Pictures in the records are to be excluded from an otherwise exact copy.

────────────────────

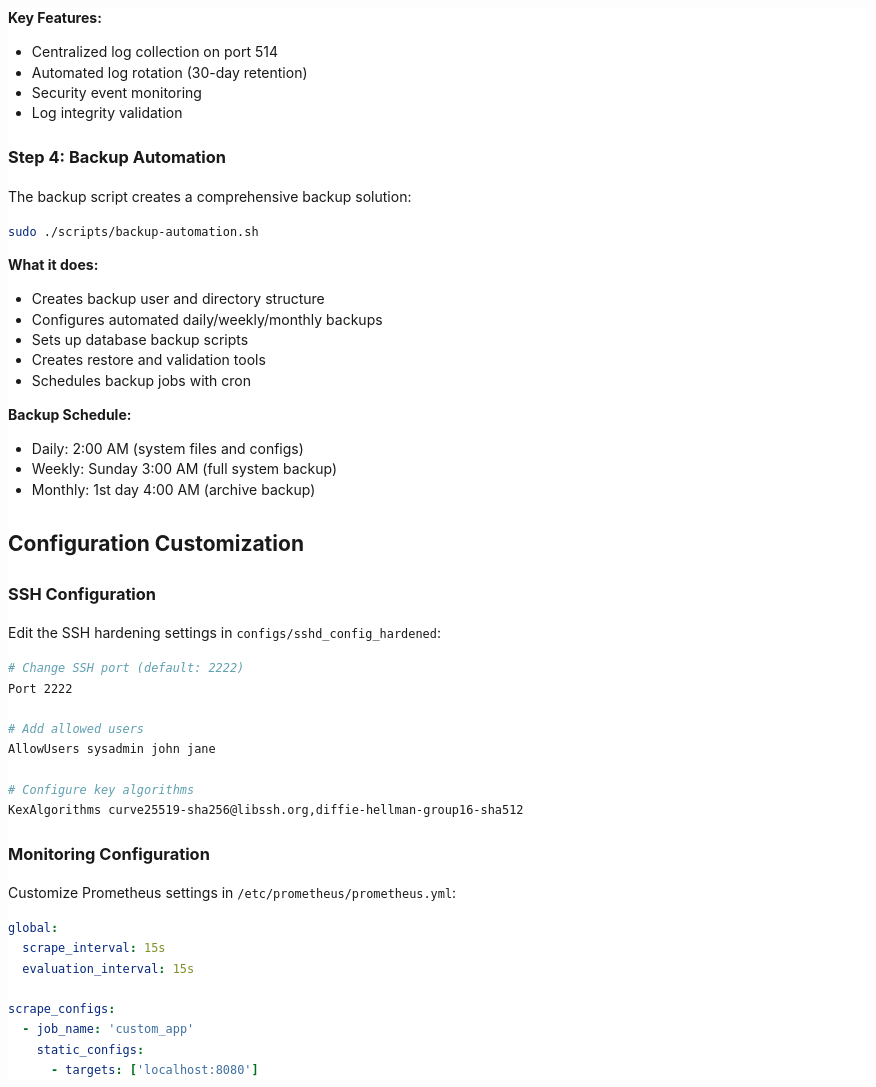 **Key Features:**
- Centralized log collection on port 514
- Automated log rotation (30-day retention)
- Security event monitoring
- Log integrity validation

### Step 4: Backup Automation

The backup script creates a comprehensive backup solution:

```bash
sudo ./scripts/backup-automation.sh
```

**What it does:**
- Creates backup user and directory structure
- Configures automated daily/weekly/monthly backups
- Sets up database backup scripts
- Creates restore and validation tools
- Schedules backup jobs with cron

**Backup Schedule:**
- Daily: 2:00 AM (system files and configs)
- Weekly: Sunday 3:00 AM (full system backup)
- Monthly: 1st day 4:00 AM (archive backup)

## Configuration Customization

### SSH Configuration
Edit the SSH hardening settings in `configs/sshd_config_hardened`:

```bash
# Change SSH port (default: 2222)
Port 2222

# Add allowed users
AllowUsers sysadmin john jane

# Configure key algorithms
KexAlgorithms curve25519-sha256@libssh.org,diffie-hellman-group16-sha512
```

### Monitoring Configuration
Customize Prometheus settings in `/etc/prometheus/prometheus.yml`:

```yaml
global:
  scrape_interval: 15s
  evaluation_interval: 15s

scrape_configs:
  - job_name: 'custom_app'
    static_configs:
      - targets: ['localhost:8080']
```
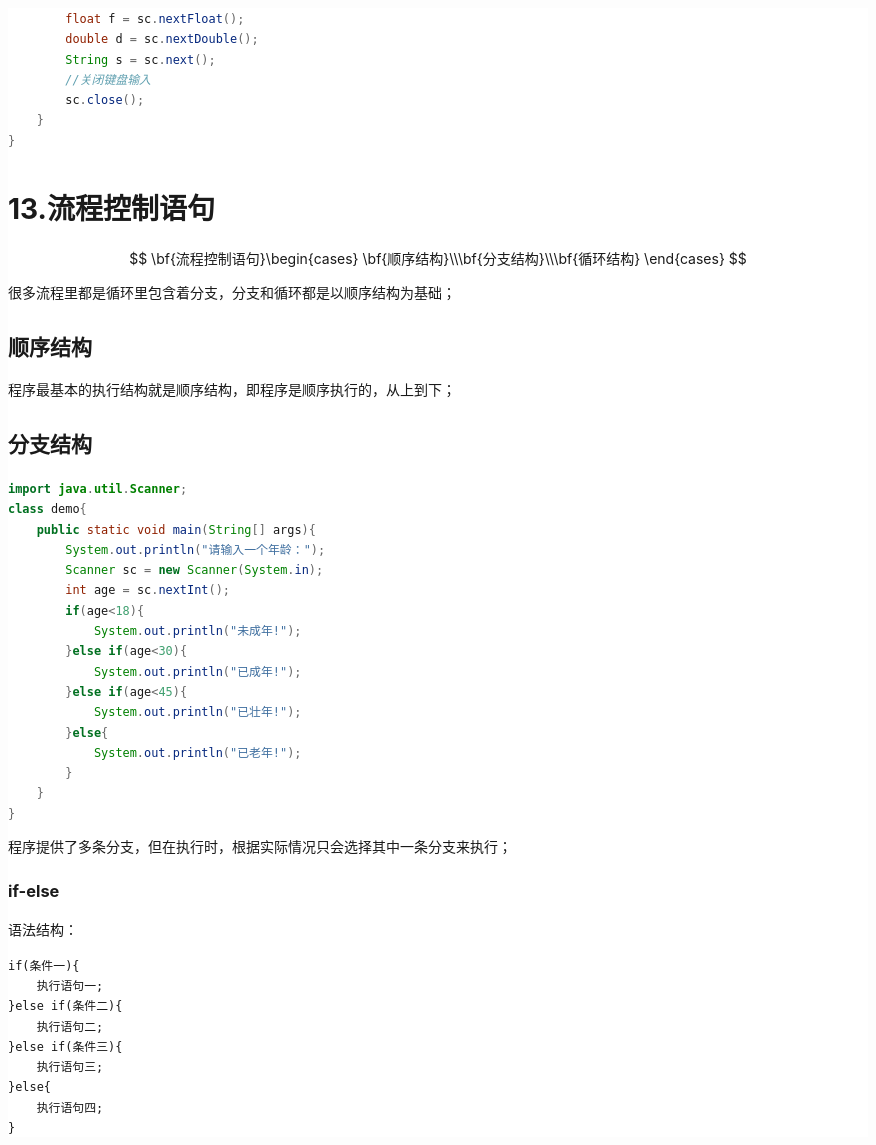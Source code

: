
 ```java
		float f = sc.nextFloat();
		double d = sc.nextDouble();
		String s = sc.next();
        //关闭键盘输入
        sc.close();
    }
}
```

# 13.流程控制语句

$$
\bf{流程控制语句}\begin{cases} \bf{顺序结构}\\\bf{分支结构}\\\bf{循环结构} \end{cases}
$$

很多流程里都是循环里包含着分支，分支和循环都是以顺序结构为基础；

## 顺序结构

程序最基本的执行结构就是顺序结构，即程序是顺序执行的，从上到下；

## 分支结构

```java
import java.util.Scanner;
class demo{
    public static void main(String[] args){
        System.out.println("请输入一个年龄：");
        Scanner sc = new Scanner(System.in);
        int age = sc.nextInt();
        if(age<18){
            System.out.println("未成年!");
        }else if(age<30){
            System.out.println("已成年!");
        }else if(age<45){
            System.out.println("已壮年!");
        }else{
            System.out.println("已老年!");
        }
    }
}
```

程序提供了多条分支，但在执行时，根据实际情况只会选择其中一条分支来执行；

### **if-else**

语法结构：

```
if(条件一){
	执行语句一;
}else if(条件二){
	执行语句二;
}else if(条件三){
	执行语句三;
}else{
	执行语句四;
}
```
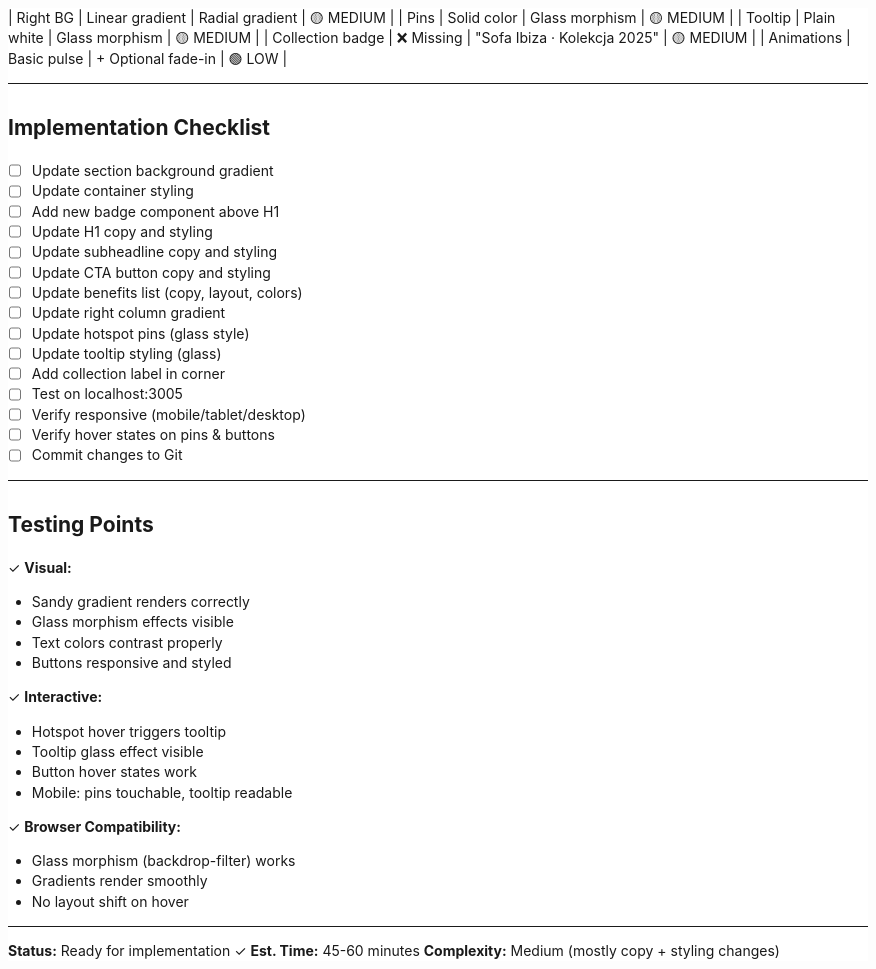 | Right BG | Linear gradient | Radial gradient | 🟡 MEDIUM |
| Pins | Solid color | Glass morphism | 🟡 MEDIUM |
| Tooltip | Plain white | Glass morphism | 🟡 MEDIUM |
| Collection badge | ❌ Missing | "Sofa Ibiza · Kolekcja 2025" | 🟡 MEDIUM |
| Animations | Basic pulse | + Optional fade-in | 🟢 LOW |

---

## Implementation Checklist

- [ ] Update section background gradient
- [ ] Update container styling
- [ ] Add new badge component above H1
- [ ] Update H1 copy and styling
- [ ] Update subheadline copy and styling
- [ ] Update CTA button copy and styling
- [ ] Update benefits list (copy, layout, colors)
- [ ] Update right column gradient
- [ ] Update hotspot pins (glass style)
- [ ] Update tooltip styling (glass)
- [ ] Add collection label in corner
- [ ] Test on localhost:3005
- [ ] Verify responsive (mobile/tablet/desktop)
- [ ] Verify hover states on pins & buttons
- [ ] Commit changes to Git

---

## Testing Points

✓ **Visual:**
- Sandy gradient renders correctly
- Glass morphism effects visible
- Text colors contrast properly
- Buttons responsive and styled

✓ **Interactive:**
- Hotspot hover triggers tooltip
- Tooltip glass effect visible
- Button hover states work
- Mobile: pins touchable, tooltip readable

✓ **Browser Compatibility:**
- Glass morphism (backdrop-filter) works
- Gradients render smoothly
- No layout shift on hover

---

**Status:** Ready for implementation ✓
**Est. Time:** 45-60 minutes
**Complexity:** Medium (mostly copy + styling changes)
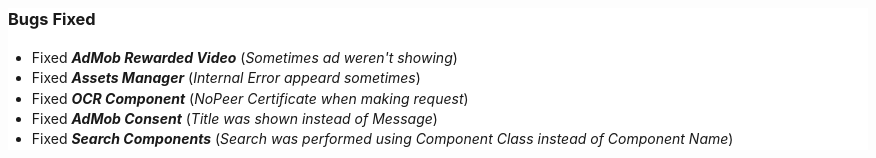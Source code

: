 ### Bugs Fixed

- Fixed **_AdMob Rewarded Video_** (_Sometimes ad weren't showing_)
- Fixed **_Assets Manager_** (_Internal Error appeard sometimes_)
- Fixed **_OCR Component_** (_NoPeer Certificate when making request_)
- Fixed **_AdMob Consent_** (_Title was shown instead of Message_)
- Fixed **_Search Components_** (_Search was performed using Component Class instead of Component Name_)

────────────────────

### RESULT
 **Key Features:**
- Centralized log collection on port 514
- Automated log rotation (30-day retention)
- Security event monitoring
- Log integrity validation

### Step 4: Backup Automation

The backup script creates a comprehensive backup solution:

```bash
sudo ./scripts/backup-automation.sh
```

**What it does:**
- Creates backup user and directory structure
- Configures automated daily/weekly/monthly backups
- Sets up database backup scripts
- Creates restore and validation tools
- Schedules backup jobs with cron

**Backup Schedule:**
- Daily: 2:00 AM (system files and configs)
- Weekly: Sunday 3:00 AM (full system backup)
- Monthly: 1st day 4:00 AM (archive backup)

## Configuration Customization

### SSH Configuration
Edit the SSH hardening settings in `configs/sshd_config_hardened`:

```bash
# Change SSH port (default: 2222)
Port 2222

# Add allowed users
AllowUsers sysadmin john jane

# Configure key algorithms
KexAlgorithms curve25519-sha256@libssh.org,diffie-hellman-group16-sha512
```

### Monitoring Configuration
Customize Prometheus settings in `/etc/prometheus/prometheus.yml`:

```yaml
global:
  scrape_interval: 15s
  evaluation_interval: 15s

scrape_configs:
  - job_name: 'custom_app'
    static_configs:
      - targets: ['localhost:8080']
```
Source code

:
 ```java
		float f = sc.nextFloat();
		double d = sc.nextDouble();
		String s = sc.next();
        //关闭键盘输入
        sc.close();
    }
}
```

# 13.流程控制语句

$$
\bf{流程控制语句}\begin{cases} \bf{顺序结构}\\\bf{分支结构}\\\bf{循环结构} \end{cases}
$$

很多流程里都是循环里包含着分支，分支和循环都是以顺序结构为基础；

## 顺序结构

程序最基本的执行结构就是顺序结构，即程序是顺序执行的，从上到下；

## 分支结构

```java
import java.util.Scanner;
class demo{
    public static void main(String[] args){
        System.out.println("请输入一个年龄：");
        Scanner sc = new Scanner(System.in);
        int age = sc.nextInt();
        if(age<18){
            System.out.println("未成年!");
        }else if(age<30){
            System.out.println("已成年!");
        }else if(age<45){
            System.out.println("已壮年!");
        }else{
            System.out.println("已老年!");
        }
    }
}
```

程序提供了多条分支，但在执行时，根据实际情况只会选择其中一条分支来执行；

### **if-else**

语法结构：

```
if(条件一){
	执行语句一;
}else if(条件二){
	执行语句二;
}else if(条件三){
	执行语句三;
}else{
	执行语句四;
}
```
 | Right BG | Linear gradient | Radial gradient | 🟡 MEDIUM |
| Pins | Solid color | Glass morphism | 🟡 MEDIUM |
| Tooltip | Plain white | Glass morphism | 🟡 MEDIUM |
| Collection badge | ❌ Missing | "Sofa Ibiza · Kolekcja 2025" | 🟡 MEDIUM |
| Animations | Basic pulse | + Optional fade-in | 🟢 LOW |

---

## Implementation Checklist

- [ ] Update section background gradient
- [ ] Update container styling
- [ ] Add new badge component above H1
- [ ] Update H1 copy and styling
- [ ] Update subheadline copy and styling
- [ ] Update CTA button copy and styling
- [ ] Update benefits list (copy, layout, colors)
- [ ] Update right column gradient
- [ ] Update hotspot pins (glass style)
- [ ] Update tooltip styling (glass)
- [ ] Add collection label in corner
- [ ] Test on localhost:3005
- [ ] Verify responsive (mobile/tablet/desktop)
- [ ] Verify hover states on pins & buttons
- [ ] Commit changes to Git

---

## Testing Points

✓ **Visual:**
- Sandy gradient renders correctly
- Glass morphism effects visible
- Text colors contrast properly
- Buttons responsive and styled

✓ **Interactive:**
- Hotspot hover triggers tooltip
- Tooltip glass effect visible
- Button hover states work
- Mobile: pins touchable, tooltip readable

✓ **Browser Compatibility:**
- Glass morphism (backdrop-filter) works
- Gradients render smoothly
- No layout shift on hover

---

**Status:** Ready for implementation ✓
**Est. Time:** 45-60 minutes
**Complexity:** Medium (mostly copy + styling changes)
Source code

: ### Bugs Fixed

- Fixed **_AdMob Rewarded Video_** (_Sometimes ad weren't showing_)
- Fixed **_Assets Manager_** (_Internal Error appeard sometimes_)
- Fixed **_OCR Component_** (_NoPeer Certificate when making request_)
- Fixed **_AdMob Consent_** (_Title was shown instead of Message_)
- Fixed **_Search Components_** (_Search was performed using Component Class instead of Component Name_)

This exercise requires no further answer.